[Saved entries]
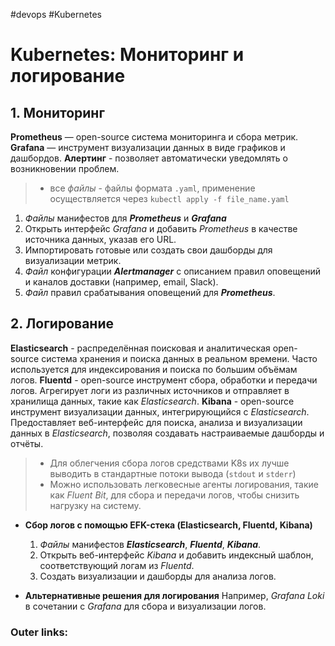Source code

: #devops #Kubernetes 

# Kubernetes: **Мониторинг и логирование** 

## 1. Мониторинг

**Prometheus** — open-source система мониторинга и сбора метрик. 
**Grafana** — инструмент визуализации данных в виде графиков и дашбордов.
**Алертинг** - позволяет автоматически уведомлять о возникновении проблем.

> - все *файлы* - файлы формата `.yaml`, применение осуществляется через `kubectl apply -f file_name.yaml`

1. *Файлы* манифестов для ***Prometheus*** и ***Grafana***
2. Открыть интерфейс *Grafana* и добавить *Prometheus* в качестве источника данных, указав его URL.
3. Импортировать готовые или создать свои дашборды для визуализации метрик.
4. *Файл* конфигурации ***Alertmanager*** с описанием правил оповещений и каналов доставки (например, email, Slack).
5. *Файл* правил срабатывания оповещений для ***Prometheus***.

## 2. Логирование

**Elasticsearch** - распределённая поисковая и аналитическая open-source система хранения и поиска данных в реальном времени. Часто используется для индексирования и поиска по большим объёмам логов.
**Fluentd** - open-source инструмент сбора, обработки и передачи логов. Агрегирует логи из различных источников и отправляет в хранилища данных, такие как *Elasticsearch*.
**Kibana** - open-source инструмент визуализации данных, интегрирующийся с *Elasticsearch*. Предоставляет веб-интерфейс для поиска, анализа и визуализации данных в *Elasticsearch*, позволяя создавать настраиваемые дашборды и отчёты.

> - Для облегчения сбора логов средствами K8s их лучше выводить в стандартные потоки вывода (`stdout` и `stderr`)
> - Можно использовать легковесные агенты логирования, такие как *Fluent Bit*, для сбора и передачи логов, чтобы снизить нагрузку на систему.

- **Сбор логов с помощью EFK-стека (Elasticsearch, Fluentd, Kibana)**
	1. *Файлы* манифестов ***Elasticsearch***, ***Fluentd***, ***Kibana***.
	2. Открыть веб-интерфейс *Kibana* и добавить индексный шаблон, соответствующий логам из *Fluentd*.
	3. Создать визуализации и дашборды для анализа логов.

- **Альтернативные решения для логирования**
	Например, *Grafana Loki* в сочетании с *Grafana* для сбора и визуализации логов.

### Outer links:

» AIM OF THE TASK: Please go through each line of the data and count those that contain the string "логов"; give that number alone.

» RESPONSE TO THIS EXERCISE: 7